I Mani (Manes) non erano divinità della morte, né spiriti dei morti.
Erano divinità della condizione di morte. Come se ogni individuo, morendo, desse inizio ad una nuova realtà in cui non esiste più come entità indipendente, ma si disgrega in poteri indefiniti. Tramite il culto dei Mani di un defunto era possibile mantenere il rapporto con lui.
I Mani erano due per ciascun individuo, uno benefico e l’altro malefico.
Identificavano, inoltre, gli dèi dell’Oltretomba – il re oscuro e la bianca sposa – e le leggi inflessibili a cui tutti gli uomini erano sottoposti.
Durante la festa romana di Parentalia  (parentes, gli antenati, appunto) che ricorreva dal 18 al 21 febbraio, si pensava che i morti potessero girare liberamente tra i vivi.
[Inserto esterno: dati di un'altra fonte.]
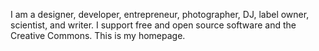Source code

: I am a designer, developer, entrepreneur, photographer, DJ, label owner, scientist, and writer. I support free and open source software and the Creative Commons. This is my homepage.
Venivano donati ai Mani frutta, grano e latte, offerte che li identificavano come divinità appartenenti alla terra.
Erano celebrati ogni mattina, quando il pater familiae radunava tutti attorno a sé davanti all’altare.
Raffigurati in una statuetta con la faccia avanti e dietro, condizionavano la vita di ciascun individuo.
Conoscere il proprio Mane e andare oltre ad esso significa per l’individuo vivere la vita degli dèi e degli eroi. Gli oggetto quotidiani appartenuti al defunto venivano inseriti nelle tombe per distrarre l’ombra. Attratto dagli oggetti, il Mane perdeva la presa sull’anima, che era libera di sfuggirgli. Anche i labirinti e i cunicoli tombali avevano lo scopo di trattenere l’ombra.
Le città dei morti erano costruite secondo una pianta urbanistica di concezione magica.